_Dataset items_
------------------------
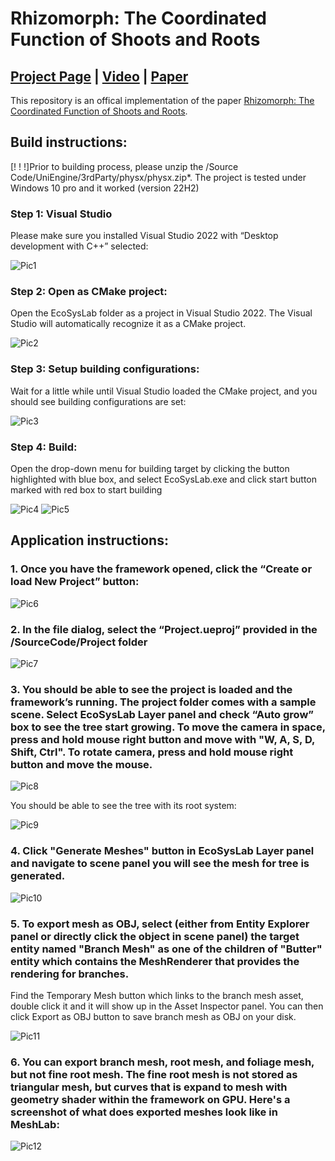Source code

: # Rhizomorph: The Coordinated Function of Shoots and Roots

## [Project Page](https://storage.googleapis.com/pirk.io/projects/rhizomorph/index.html) | [Video](https://vimeo.com/819321601) | [Paper](https://dl.acm.org/doi/pdf/10.1145/3592145)
This repository is an offical implementation of the paper [Rhizomorph: The Coordinated Function of Shoots and Roots](https://storage.googleapis.com/pirk.io/projects/rhizomorph/index.html).

## Build instructions:
[! ! !]Prior to building process, please unzip the /Source Code/UniEngine/3rdParty/physx/physx.zip*.
The project is tested under Windows 10 pro and it worked (version 22H2)

### Step 1: Visual Studio
Please make sure you installed Visual Studio 2022 with “Desktop development with C++” selected:

![Pic1](/Resources/GitHub/Picture1.png?raw=true "Pic1")

### Step 2: Open as CMake project:
Open the EcoSysLab folder as a project in Visual Studio 2022. The Visual Studio will automatically recognize it as a 
CMake project.

![Pic2](/Resources/GitHub/Picture2.png?raw=true "Pic2")

### Step 3: Setup building configurations:
Wait for a little while until Visual Studio loaded the CMake project, and you should see building configurations 
are set:

![Pic3](/Resources/GitHub/Picture3.png?raw=true "Pic3")

### Step 4: Build:
Open the drop-down menu for building target by clicking the button highlighted with blue box, and select 
EcoSysLab.exe and click start button marked with red box to start building

![Pic4](/Resources/GitHub/Picture4.png?raw=true "Pic4")
![Pic5](/Resources/GitHub/Picture5.png?raw=true "Pic5")

## Application instructions:
### 1. Once you have the framework opened, click the “Create or load New Project” button:

![Pic6](/Resources/GitHub/Picture6.png?raw=true "Pic6")

### 2. In the file dialog, select the “Project.ueproj” provided in the /SourceCode/Project folder

![Pic7](/Resources/GitHub/Picture7.png?raw=true "Pic7")

### 3. You should be able to see the project is loaded and the framework’s running. The project folder comes with a sample scene. Select EcoSysLab Layer panel and check “Auto grow” box to see the tree start growing. To move the camera in space, press and hold mouse right button and move with "W, A, S, D, Shift, Ctrl". To rotate camera, press and hold mouse right button and move the mouse.

![Pic8](/Resources/GitHub/Picture8.png?raw=true "Pic8")

You should be able to see the tree with its root system:

![Pic9](/Resources/GitHub/Picture9.png?raw=true "Pic9")

### 4. Click "Generate Meshes" button in EcoSysLab Layer panel and navigate to scene panel you will see the mesh for tree is generated.

![Pic10](/Resources/GitHub/Picture10.png?raw=true "Pic10")

### 5. To export mesh as OBJ, select (either from Entity Explorer panel or directly click the object in scene panel) the target entity named "Branch Mesh" as one of the children of "Butter" entity which contains the MeshRenderer that provides the rendering for branches.
Find the Temporary Mesh button which links to the branch mesh asset, double click it and it will show up in the Asset Inspector panel. You can then click Export as OBJ button to save branch mesh as OBJ on your disk.

![Pic11](/Resources/GitHub/Picture11.png?raw=true "Pic11")

### 6. You can export branch mesh, root mesh, and foliage mesh, but not fine root mesh. The fine root mesh is not stored as triangular mesh, but curves that is expand to mesh with geometry shader within the framework on GPU. Here's a screenshot of what does exported meshes look like in MeshLab:

![Pic12](/Resources/GitHub/Picture12.png?raw=true "Pic12")

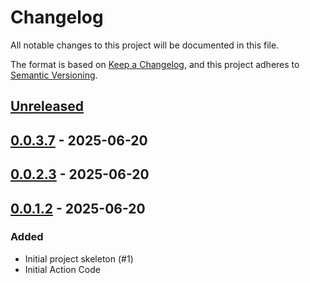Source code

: # Changelog

All notable changes to this project will be documented in this file.

The format is based on [Keep a Changelog](https://keepachangelog.com/en/1.0.0/),
and this project adheres to [Semantic Versioning](https://semver.org/spec/v2.0.0.html).

## [Unreleased]

## [0.0.3.7] - 2025-06-20

## [0.0.2.3] - 2025-06-20

## [0.0.1.2] - 2025-06-20

### Added

- Initial project skeleton (#1)
- Initial Action Code

[unreleased]: https://github.com/baynezy/ChangeLogger.Action/compare/0.0.3.7...HEAD
[0.0.3.7]: https://github.com/baynezy/ChangeLogger.Action/compare/0.0.2.3...0.0.3.7
[0.0.2.3]: https://github.com/baynezy/ChangeLogger.Action/compare/0.0.1.2...0.0.2.3
[0.0.1.2]: https://github.com/baynezy/ChangeLogger.Action/compare/2102047e7201e71c227baec5b3503a6f5ce57837...0.0.1.2

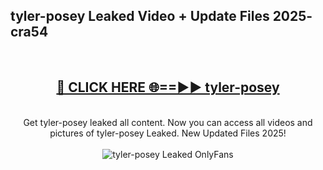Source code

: <h2>tyler-posey Leaked Video + Update Files 2025- cra54</h2>
<br>
<div align="center">
<h2><a href="https://libra.edu.pl?tyler-posey" rel="nofollow">🔴 CLICK HERE 🌐==►► tyler-posey</a></h2>
<br>
Get tyler-posey leaked all content. Now you can access all videos and pictures of tyler-posey Leaked. New Updated Files 2025!
<br>
<br>
<a href="https://libra.edu.pl?tyler-posey" rel="nofollow" data-target="animated-image.originalLink"><img src="https://i.ibb.co.com/WyWwxjT/player-gif2.gif" alt="tyler-posey Leaked OnlyFans" style="max-width: 100%; display: inline-block;" data-target="animated-image.originalImage"></a>
</div>
<br>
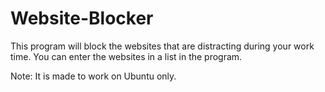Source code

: # Website-Blocker
This program will block the websites that are distracting during your work time.
You can enter the websites in a list in the program.

Note: It is made to work on Ubuntu only.
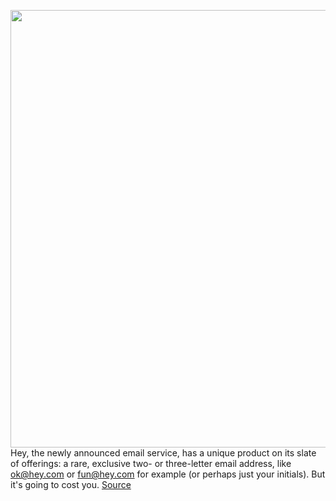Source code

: <img src='https://cdn.vox-cdn.com/thumbor/HyDq1QDFzzpJAnhE3GzRP0NycEM=/0x0:2400x1606/1200x800/filters:focal(1008x611:1392x995)/cdn.vox-cdn.com/uploads/chorus_image/image/66942129/Hey_image_2.0.png' width='700px' /><br/>
Hey, the newly announced email service, has a unique product on its slate of offerings: a rare, exclusive two- or three-letter email address, like ok@hey.com or fun@hey.com for example (or perhaps just your initials). But it's going to cost you.
<a href='https://www.theverge.com/2020/6/16/21293156/hey-email-service-2-letter-addresses-premium-price-features'> Source <a/>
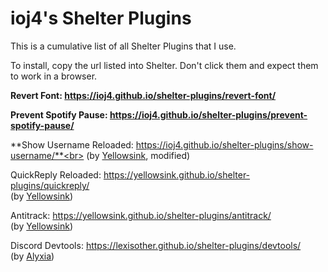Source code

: # ioj4's Shelter Plugins

This is a cumulative list of all Shelter Plugins that I use.

To install, copy the url listed into Shelter.
Don't click them and expect them to work in a browser.

**Revert Font: https://ioj4.github.io/shelter-plugins/revert-font/**


**Prevent Spotify Pause: https://ioj4.github.io/shelter-plugins/prevent-spotify-pause/**


**Show Username Reloaded: https://ioj4.github.io/shelter-plugins/show-username/**<br>
(by [Yellowsink](https://github.com/yellowsink/shelter-plugins), modified)

QuickReply Reloaded: https://yellowsink.github.io/shelter-plugins/quickreply/<br>
(by [Yellowsink](https://github.com/yellowsink/shelter-plugins))

Antitrack: https://yellowsink.github.io/shelter-plugins/antitrack/<br>
(by [Yellowsink](https://github.com/yellowsink/shelter-plugins))

Discord Devtools: https://lexisother.github.io/shelter-plugins/devtools/<br>
(by [Alyxia](https://github.com/lexisother/shelter-plugins))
------------------------
_ACTIVITY_
All the records need to be printed again exactly as written, though without their pictures.

_ANSWER SECTION_
Source code

: # Rhizomorph: The Coordinated Function of Shoots and Roots

## [Project Page](https://storage.googleapis.com/pirk.io/projects/rhizomorph/index.html) | [Video](https://vimeo.com/819321601) | [Paper](https://dl.acm.org/doi/pdf/10.1145/3592145)
This repository is an offical implementation of the paper [Rhizomorph: The Coordinated Function of Shoots and Roots](https://storage.googleapis.com/pirk.io/projects/rhizomorph/index.html).

## Build instructions:
[! ! !]Prior to building process, please unzip the /Source Code/UniEngine/3rdParty/physx/physx.zip*.
The project is tested under Windows 10 pro and it worked (version 22H2)

### Step 1: Visual Studio
Please make sure you installed Visual Studio 2022 with “Desktop development with C++” selected:

![Pic1](/Resources/GitHub/Picture1.png?raw=true "Pic1")

### Step 2: Open as CMake project:
Open the EcoSysLab folder as a project in Visual Studio 2022. The Visual Studio will automatically recognize it as a 
CMake project.

![Pic2](/Resources/GitHub/Picture2.png?raw=true "Pic2")

### Step 3: Setup building configurations:
Wait for a little while until Visual Studio loaded the CMake project, and you should see building configurations 
are set:

![Pic3](/Resources/GitHub/Picture3.png?raw=true "Pic3")

### Step 4: Build:
Open the drop-down menu for building target by clicking the button highlighted with blue box, and select 
EcoSysLab.exe and click start button marked with red box to start building

![Pic4](/Resources/GitHub/Picture4.png?raw=true "Pic4")
![Pic5](/Resources/GitHub/Picture5.png?raw=true "Pic5")

## Application instructions:
### 1. Once you have the framework opened, click the “Create or load New Project” button:

![Pic6](/Resources/GitHub/Picture6.png?raw=true "Pic6")

### 2. In the file dialog, select the “Project.ueproj” provided in the /SourceCode/Project folder

![Pic7](/Resources/GitHub/Picture7.png?raw=true "Pic7")

### 3. You should be able to see the project is loaded and the framework’s running. The project folder comes with a sample scene. Select EcoSysLab Layer panel and check “Auto grow” box to see the tree start growing. To move the camera in space, press and hold mouse right button and move with "W, A, S, D, Shift, Ctrl". To rotate camera, press and hold mouse right button and move the mouse.

![Pic8](/Resources/GitHub/Picture8.png?raw=true "Pic8")

You should be able to see the tree with its root system:

![Pic9](/Resources/GitHub/Picture9.png?raw=true "Pic9")

### 4. Click "Generate Meshes" button in EcoSysLab Layer panel and navigate to scene panel you will see the mesh for tree is generated.

![Pic10](/Resources/GitHub/Picture10.png?raw=true "Pic10")

### 5. To export mesh as OBJ, select (either from Entity Explorer panel or directly click the object in scene panel) the target entity named "Branch Mesh" as one of the children of "Butter" entity which contains the MeshRenderer that provides the rendering for branches.
Find the Temporary Mesh button which links to the branch mesh asset, double click it and it will show up in the Asset Inspector panel. You can then click Export as OBJ button to save branch mesh as OBJ on your disk.

![Pic11](/Resources/GitHub/Picture11.png?raw=true "Pic11")

### 6. You can export branch mesh, root mesh, and foliage mesh, but not fine root mesh. The fine root mesh is not stored as triangular mesh, but curves that is expand to mesh with geometry shader within the framework on GPU. Here's a screenshot of what does exported meshes look like in MeshLab:

![Pic12](/Resources/GitHub/Picture12.png?raw=true "Pic12")

Source code

: # Changelog

All notable changes to this project will be documented in this file.

The format is based on [Keep a Changelog](https://keepachangelog.com/en/1.0.0/),
and this project adheres to [Semantic Versioning](https://semver.org/spec/v2.0.0.html).

## [Unreleased]

## [0.0.3.7] - 2025-06-20

## [0.0.2.3] - 2025-06-20

## [0.0.1.2] - 2025-06-20

### Added

- Initial project skeleton (#1)
- Initial Action Code

[unreleased]: https://github.com/baynezy/ChangeLogger.Action/compare/0.0.3.7...HEAD
[0.0.3.7]: https://github.com/baynezy/ChangeLogger.Action/compare/0.0.2.3...0.0.3.7
[0.0.2.3]: https://github.com/baynezy/ChangeLogger.Action/compare/0.0.1.2...0.0.2.3
[0.0.1.2]: https://github.com/baynezy/ChangeLogger.Action/compare/2102047e7201e71c227baec5b3503a6f5ce57837...0.0.1.2

Source code

: <h2>tyler-posey Leaked Video + Update Files 2025- cra54</h2>
<br>
<div align="center">
<h2><a href="https://libra.edu.pl?tyler-posey" rel="nofollow">🔴 CLICK HERE 🌐==►► tyler-posey</a></h2>
<br>
Get tyler-posey leaked all content. Now you can access all videos and pictures of tyler-posey Leaked. New Updated Files 2025!
<br>
<br>
<a href="https://libra.edu.pl?tyler-posey" rel="nofollow" data-target="animated-image.originalLink"><img src="https://i.ibb.co.com/WyWwxjT/player-gif2.gif" alt="tyler-posey Leaked OnlyFans" style="max-width: 100%; display: inline-block;" data-target="animated-image.originalImage"></a>
</div>
<br>
Source code

: # Website-Blocker
This program will block the websites that are distracting during your work time.
You can enter the websites in a list in the program.

Note: It is made to work on Ubuntu only.
Source code

: <img src='https://cdn.vox-cdn.com/thumbor/HyDq1QDFzzpJAnhE3GzRP0NycEM=/0x0:2400x1606/1200x800/filters:focal(1008x611:1392x995)/cdn.vox-cdn.com/uploads/chorus_image/image/66942129/Hey_image_2.0.png' width='700px' /><br/>
Hey, the newly announced email service, has a unique product on its slate of offerings: a rare, exclusive two- or three-letter email address, like ok@hey.com or fun@hey.com for example (or perhaps just your initials). But it's going to cost you.
<a href='https://www.theverge.com/2020/6/16/21293156/hey-email-service-2-letter-addresses-premium-price-features'> Source <a/>
Source code

: # ioj4's Shelter Plugins

This is a cumulative list of all Shelter Plugins that I use.

To install, copy the url listed into Shelter.
Don't click them and expect them to work in a browser.

**Revert Font: https://ioj4.github.io/shelter-plugins/revert-font/**


**Prevent Spotify Pause: https://ioj4.github.io/shelter-plugins/prevent-spotify-pause/**


**Show Username Reloaded: https://ioj4.github.io/shelter-plugins/show-username/**<br>
(by [Yellowsink](https://github.com/yellowsink/shelter-plugins), modified)

QuickReply Reloaded: https://yellowsink.github.io/shelter-plugins/quickreply/<br>
(by [Yellowsink](https://github.com/yellowsink/shelter-plugins))

Antitrack: https://yellowsink.github.io/shelter-plugins/antitrack/<br>
(by [Yellowsink](https://github.com/yellowsink/shelter-plugins))

Discord Devtools: https://lexisother.github.io/shelter-plugins/devtools/<br>
(by [Alyxia](https://github.com/lexisother/shelter-plugins))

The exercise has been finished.